Si l’objectif de production de 35 milliards de mètres cubes de biométhane au sein de l’Union d’ici 2030 inscrit au sein de REPowerEU s’avère réaliste, un cadre réglementaire et législatif européen favorable pour mobiliser les différents gisements identifiés demeure indispensable à sa mise en œuvre.

En 2023, la Commission européenne a publié les potentiels de production de biométhane par pays, offrant ainsi aux États membres qui ne l’avaient pas encore fait, une base pour fixer leurs objectifs de production dans leurs Plans Nationaux Intégrés Énergie-Climat (PNIEC). Cependant, ces estimations sont établies à minima et ne reflètent pas toujours pleinement le potentiel réel des filières nationales.

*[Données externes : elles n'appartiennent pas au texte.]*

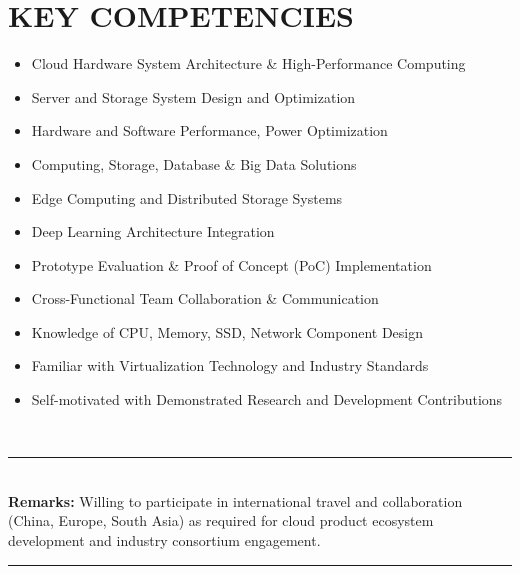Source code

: \documentclass{article}%
\begin{document}
%
\section*{KEY COMPETENCIES}%
\label{sec:KEYCOMPETENCIES}%
\begin{itemize}%
\item%
Cloud Hardware System Architecture \& High{-}Performance Computing%
\item%
Server and Storage System Design and Optimization%
\item%
Hardware and Software Performance, Power Optimization%
\item%
Computing, Storage, Database \& Big Data Solutions%
\item%
Edge Computing and Distributed Storage Systems%
\item%
Deep Learning Architecture Integration%
\item%
Prototype Evaluation \& Proof of Concept (PoC) Implementation%
\item%
Cross{-}Functional Team Collaboration \& Communication%
\item%
Knowledge of CPU, Memory, SSD, Network Component Design%
\item%
Familiar with Virtualization Technology and Industry Standards%
\item%
Self{-}motivated with Demonstrated Research and Development Contributions%
\end{itemize}%
\\[1em]%
\hrule%
\\[1em]

%
\textbf{Remarks: }%
Willing to participate in international travel and collaboration (China, Europe, South Asia) as required for cloud product ecosystem development and industry consortium engagement.%
\\[1em]%
\hrule%
\end{document}
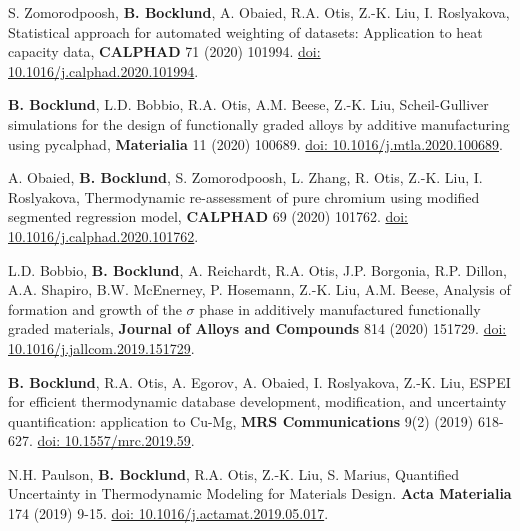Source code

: \item S. Zomorodpoosh, \textbf{B. Bocklund}, A. Obaied, R.A. Otis, Z.-K. Liu, I. Roslyakova,
Statistical approach for automated weighting of datasets: Application to heat capacity data,
  \textbf{CALPHAD} 71 (2020) 101994.
  \href{https://doi.org/10.1016/j.calphad.2020.101994}{doi: 10.1016/j.calphad.2020.101994}.

\item \textbf{B. Bocklund}, L.D. Bobbio, R.A. Otis, A.M. Beese, Z.-K. Liu,
Scheil-Gulliver simulations for the design of functionally graded alloys by additive manufacturing using pycalphad,
  \textbf{Materialia} 11 (2020) 100689.
  \href{https://doi.org/10.1016/j.mtla.2020.100689}{doi: 10.1016/j.mtla.2020.100689}.

\item A. Obaied, \textbf{B. Bocklund}, S. Zomorodpoosh, L. Zhang, R. Otis, Z.-K. Liu, I. Roslyakova,
  Thermodynamic re-assessment of pure chromium using modified segmented regression model,
  \textbf{CALPHAD} 69 (2020) 101762.
  \href{https://doi.org/10.1016/j.calphad.2020.101762}{doi: 10.1016/j.calphad.2020.101762}.

\item L.D. Bobbio, \textbf{B. Bocklund}, A. Reichardt, R.A. Otis, J.P. Borgonia, R.P. Dillon, A.A. Shapiro, B.W. McEnerney, P. Hosemann, Z.-K. Liu, A.M. Beese,
  Analysis of formation and growth of the $ \sigma $ phase in additively manufactured functionally graded materials,
  \textbf{Journal of Alloys and Compounds} 814 (2020) 151729.
  \href{https://doi.org/10.1016/j.jallcom.2019.151729}{doi: 10.1016/j.jallcom.2019.151729}.

\item \textbf{B. Bocklund}, R.A. Otis, A. Egorov, A. Obaied, I. Roslyakova, Z.-K. Liu,
  ESPEI for efficient thermodynamic database development, modification, and uncertainty quantification: application to Cu-Mg,
  \textbf{MRS Communications} 9(2) (2019) 618-627.
  \href{https://doi.org/10.1557/mrc.2019.59}{doi: 10.1557/mrc.2019.59}.

\item N.H. Paulson, \textbf{B. Bocklund}, R.A. Otis, Z.-K. Liu, S. Marius,
  Quantified Uncertainty in Thermodynamic Modeling for Materials Design.
  \textbf{Acta Materialia} 174 (2019) 9-15.
  \href{https://doi.org/10.1016/j.actamat.2019.05.017}{doi: 10.1016/j.actamat.2019.05.017}.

Dans ce contexte, une première mesure pourrait consister à fixer pour chaque État membre une cible contraignante de production de gaz renouvelables s’appuyant sur les PNIEC nationaux. L’Union européenne disposant d’une agriculture robuste et de capacités significatives de valorisation des déchets, une telle initiative inciterait chaque pays à mettre en place des programmes d’actions ambitieux, favorisant ainsi le développement du biométhane et des gaz renouvelables à l’échelle européenne. Les PNIEC auraient d’ailleurs eu cet effet pour certains états comme l’atteste ce tableau ci-dessous.

PaysObjectif avant PNIEC 2024Objectif mis à jour (projet et final) à la publication des PNIECPotentiel de production de biométhane en 2030 (Gm3)
Allemagnen/aAucun objectif biométhane7,63
France1,32-2,07 Gm3 (14-22 TWh/an)4,15 Gm36,33
Italie4 Gm35,7 Gm35,7
Espagne0,37 Gm3 (1% du gaz naturel)Objectif biogaz uniquement4,12
Pologne1,98 Gm3 (10% du gaz fossile)Aucun objectif biométhane3,42
Roumanien/a0,41 Gm32,04
Pays-Bas2 Gm32 Gm31,23
Suède0,94 Gm3 (10 TWh/an)Aucun objectif biométhane1,27
Danemark100 % de la demande en gaz0,4 Gm3 (mais objectif de 100 % gaz vert)0,82
Finlande0,38 Gm3 (4 TWh/an)Objectif biogaz uniquement0,78
Autriche0,77 Gm3 (7,5 TWh)Objectif biogaz uniquement0,58

Tableau 1 : Les objectifs de productions de biométhane par pays avant et après publication des PNIEC (source European Biogas Association 2024 report)

Figure 2

1.3/ Les biogaz : un levier stratégique pour la souveraineté énergétique et la transition écologique de l’UE

Le remplacement des énergies fossiles par les biogaz permet de réduire la dépendance de l’UE aux importations de gaz naturel, qui représentaient 290 Gm³ sur 330 Gm³ consommés en 2022 (10). Cet enjeu stratégique justifie des investissements accrus dans cette filière, renforçant l’autonomie énergétique Européenne.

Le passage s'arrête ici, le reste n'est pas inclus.